* REQUIRED ACTION *
Would you transcribe each of the entries exactly, with nothing added or dropped?

MATERIAL PROVIDED: Begin

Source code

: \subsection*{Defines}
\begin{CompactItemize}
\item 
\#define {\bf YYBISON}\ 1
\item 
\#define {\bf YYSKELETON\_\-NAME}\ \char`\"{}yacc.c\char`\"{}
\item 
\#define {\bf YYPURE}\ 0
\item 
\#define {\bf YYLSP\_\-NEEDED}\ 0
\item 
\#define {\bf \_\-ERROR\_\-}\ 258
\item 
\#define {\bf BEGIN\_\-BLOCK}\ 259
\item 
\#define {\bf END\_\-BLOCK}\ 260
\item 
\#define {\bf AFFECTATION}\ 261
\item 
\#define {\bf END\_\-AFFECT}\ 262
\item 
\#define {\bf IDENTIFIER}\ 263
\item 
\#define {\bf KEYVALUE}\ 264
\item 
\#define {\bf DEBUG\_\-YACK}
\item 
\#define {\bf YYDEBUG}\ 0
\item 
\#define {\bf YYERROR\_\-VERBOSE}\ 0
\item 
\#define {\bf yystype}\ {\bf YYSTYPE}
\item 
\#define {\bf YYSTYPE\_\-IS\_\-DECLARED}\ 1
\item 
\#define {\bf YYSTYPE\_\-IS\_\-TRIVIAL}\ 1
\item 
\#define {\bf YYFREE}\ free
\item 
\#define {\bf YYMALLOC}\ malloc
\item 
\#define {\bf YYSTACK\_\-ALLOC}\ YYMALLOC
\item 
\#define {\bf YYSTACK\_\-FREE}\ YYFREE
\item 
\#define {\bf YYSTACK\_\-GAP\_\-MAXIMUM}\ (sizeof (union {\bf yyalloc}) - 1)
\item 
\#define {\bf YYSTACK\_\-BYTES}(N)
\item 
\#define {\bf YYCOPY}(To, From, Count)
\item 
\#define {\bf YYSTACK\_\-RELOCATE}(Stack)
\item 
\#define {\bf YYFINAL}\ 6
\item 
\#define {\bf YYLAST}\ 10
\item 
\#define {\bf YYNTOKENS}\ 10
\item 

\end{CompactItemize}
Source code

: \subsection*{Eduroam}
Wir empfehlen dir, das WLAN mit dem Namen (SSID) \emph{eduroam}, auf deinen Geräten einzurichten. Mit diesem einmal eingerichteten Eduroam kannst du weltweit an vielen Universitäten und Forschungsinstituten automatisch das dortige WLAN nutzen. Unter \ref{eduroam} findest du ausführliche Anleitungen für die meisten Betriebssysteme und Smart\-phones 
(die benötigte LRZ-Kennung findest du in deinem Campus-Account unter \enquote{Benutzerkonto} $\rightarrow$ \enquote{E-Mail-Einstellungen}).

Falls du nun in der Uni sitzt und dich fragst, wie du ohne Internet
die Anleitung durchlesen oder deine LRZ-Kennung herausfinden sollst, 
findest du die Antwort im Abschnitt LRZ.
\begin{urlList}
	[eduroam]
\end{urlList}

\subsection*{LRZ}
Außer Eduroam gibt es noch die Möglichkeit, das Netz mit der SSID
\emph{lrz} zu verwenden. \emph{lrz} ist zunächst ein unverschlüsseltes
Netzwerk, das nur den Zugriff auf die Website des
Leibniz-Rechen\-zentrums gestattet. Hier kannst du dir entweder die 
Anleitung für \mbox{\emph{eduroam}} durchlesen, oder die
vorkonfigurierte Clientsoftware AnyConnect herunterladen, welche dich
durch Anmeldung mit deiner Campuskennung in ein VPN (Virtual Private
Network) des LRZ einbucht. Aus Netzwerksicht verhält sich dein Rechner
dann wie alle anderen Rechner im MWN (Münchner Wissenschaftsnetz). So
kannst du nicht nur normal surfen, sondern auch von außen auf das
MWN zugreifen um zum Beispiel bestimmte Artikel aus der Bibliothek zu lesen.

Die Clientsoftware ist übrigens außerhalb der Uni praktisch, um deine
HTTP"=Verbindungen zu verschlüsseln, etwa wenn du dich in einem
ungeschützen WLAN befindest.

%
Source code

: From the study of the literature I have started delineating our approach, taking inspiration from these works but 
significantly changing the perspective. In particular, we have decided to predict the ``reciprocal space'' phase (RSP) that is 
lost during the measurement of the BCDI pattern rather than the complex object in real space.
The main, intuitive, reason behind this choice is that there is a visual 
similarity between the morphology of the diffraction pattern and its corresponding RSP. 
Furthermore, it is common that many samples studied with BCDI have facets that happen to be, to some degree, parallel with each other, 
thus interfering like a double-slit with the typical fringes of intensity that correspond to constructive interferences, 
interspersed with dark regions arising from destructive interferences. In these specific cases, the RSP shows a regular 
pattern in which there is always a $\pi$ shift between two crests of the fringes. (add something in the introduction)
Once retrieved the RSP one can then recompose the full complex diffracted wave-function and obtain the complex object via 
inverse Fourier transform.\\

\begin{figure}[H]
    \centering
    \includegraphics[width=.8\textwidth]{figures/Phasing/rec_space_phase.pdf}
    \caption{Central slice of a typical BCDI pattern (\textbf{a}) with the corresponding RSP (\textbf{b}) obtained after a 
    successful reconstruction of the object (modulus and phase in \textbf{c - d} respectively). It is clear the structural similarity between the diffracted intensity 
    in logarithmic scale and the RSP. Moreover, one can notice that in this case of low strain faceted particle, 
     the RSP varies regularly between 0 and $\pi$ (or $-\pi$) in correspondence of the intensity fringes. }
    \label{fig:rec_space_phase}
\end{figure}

MATERIAL PROVIDED: End

* TASK ANSWER *
Source code

: \subsection*{Defines}
\begin{CompactItemize}
\item 
\#define {\bf YYBISON}\ 1
\item 
\#define {\bf YYSKELETON\_\-NAME}\ \char`\"{}yacc.c\char`\"{}
\item 
\#define {\bf YYPURE}\ 0
\item 
\#define {\bf YYLSP\_\-NEEDED}\ 0
\item 
\#define {\bf \_\-ERROR\_\-}\ 258
\item 
\#define {\bf BEGIN\_\-BLOCK}\ 259
\item 
\#define {\bf END\_\-BLOCK}\ 260
\item 
\#define {\bf AFFECTATION}\ 261
\item 
\#define {\bf END\_\-AFFECT}\ 262
\item 
\#define {\bf IDENTIFIER}\ 263
\item 
\#define {\bf KEYVALUE}\ 264
\item 
\#define {\bf DEBUG\_\-YACK}
\item 
\#define {\bf YYDEBUG}\ 0
\item 
\#define {\bf YYERROR\_\-VERBOSE}\ 0
\item 
\#define {\bf yystype}\ {\bf YYSTYPE}
\item 
\#define {\bf YYSTYPE\_\-IS\_\-DECLARED}\ 1
\item 
\#define {\bf YYSTYPE\_\-IS\_\-TRIVIAL}\ 1
\item 
\#define {\bf YYFREE}\ free
\item 
\#define {\bf YYMALLOC}\ malloc
\item 
\#define {\bf YYSTACK\_\-ALLOC}\ YYMALLOC
\item 
\#define {\bf YYSTACK\_\-FREE}\ YYFREE
\item 
\#define {\bf YYSTACK\_\-GAP\_\-MAXIMUM}\ (sizeof (union {\bf yyalloc}) - 1)
\item 
\#define {\bf YYSTACK\_\-BYTES}(N)
\item 
\#define {\bf YYCOPY}(To, From, Count)
\item 
\#define {\bf YYSTACK\_\-RELOCATE}(Stack)
\item 
\#define {\bf YYFINAL}\ 6
\item 
\#define {\bf YYLAST}\ 10
\item 
\#define {\bf YYNTOKENS}\ 10
\item 

\end{CompactItemize}
Source code

: \subsection*{Eduroam}
Wir empfehlen dir, das WLAN mit dem Namen (SSID) \emph{eduroam}, auf deinen Geräten einzurichten. Mit diesem einmal eingerichteten Eduroam kannst du weltweit an vielen Universitäten und Forschungsinstituten automatisch das dortige WLAN nutzen. Unter \ref{eduroam} findest du ausführliche Anleitungen für die meisten Betriebssysteme und Smart\-phones 
(die benötigte LRZ-Kennung findest du in deinem Campus-Account unter \enquote{Benutzerkonto} $\rightarrow$ \enquote{E-Mail-Einstellungen}).

Falls du nun in der Uni sitzt und dich fragst, wie du ohne Internet
die Anleitung durchlesen oder deine LRZ-Kennung herausfinden sollst, 
findest du die Antwort im Abschnitt LRZ.
\begin{urlList}
	[eduroam]
\end{urlList}

\subsection*{LRZ}
Außer Eduroam gibt es noch die Möglichkeit, das Netz mit der SSID
\emph{lrz} zu verwenden. \emph{lrz} ist zunächst ein unverschlüsseltes
Netzwerk, das nur den Zugriff auf die Website des
Leibniz-Rechen\-zentrums gestattet. Hier kannst du dir entweder die 
Anleitung für \mbox{\emph{eduroam}} durchlesen, oder die
vorkonfigurierte Clientsoftware AnyConnect herunterladen, welche dich
durch Anmeldung mit deiner Campuskennung in ein VPN (Virtual Private
Network) des LRZ einbucht. Aus Netzwerksicht verhält sich dein Rechner
dann wie alle anderen Rechner im MWN (Münchner Wissenschaftsnetz). So
kannst du nicht nur normal surfen, sondern auch von außen auf das
MWN zugreifen um zum Beispiel bestimmte Artikel aus der Bibliothek zu lesen.

Die Clientsoftware ist übrigens außerhalb der Uni praktisch, um deine
HTTP"=Verbindungen zu verschlüsseln, etwa wenn du dich in einem
ungeschützen WLAN befindest.

%
Source code

: From the study of the literature I have started delineating our approach, taking inspiration from these works but 
significantly changing the perspective. In particular, we have decided to predict the ``reciprocal space'' phase (RSP) that is 
lost during the measurement of the BCDI pattern rather than the complex object in real space.
The main, intuitive, reason behind this choice is that there is a visual 
similarity between the morphology of the diffraction pattern and its corresponding RSP. 
Furthermore, it is common that many samples studied with BCDI have facets that happen to be, to some degree, parallel with each other, 
thus interfering like a double-slit with the typical fringes of intensity that correspond to constructive interferences, 
interspersed with dark regions arising from destructive interferences. In these specific cases, the RSP shows a regular 
pattern in which there is always a $\pi$ shift between two crests of the fringes. (add something in the introduction)
Once retrieved the RSP one can then recompose the full complex diffracted wave-function and obtain the complex object via 
inverse Fourier transform.\\

\begin{figure}[H]
    \centering
    \includegraphics[width=.8\textwidth]{figures/Phasing/rec_space_phase.pdf}
    \caption{Central slice of a typical BCDI pattern (\textbf{a}) with the corresponding RSP (\textbf{b}) obtained after a 
    successful reconstruction of the object (modulus and phase in \textbf{c - d} respectively). It is clear the structural similarity between the diffracted intensity 
    in logarithmic scale and the RSP. Moreover, one can notice that in this case of low strain faceted particle, 
     the RSP varies regularly between 0 and $\pi$ (or $-\pi$) in correspondence of the intensity fringes. }
    \label{fig:rec_space_phase}
\end{figure}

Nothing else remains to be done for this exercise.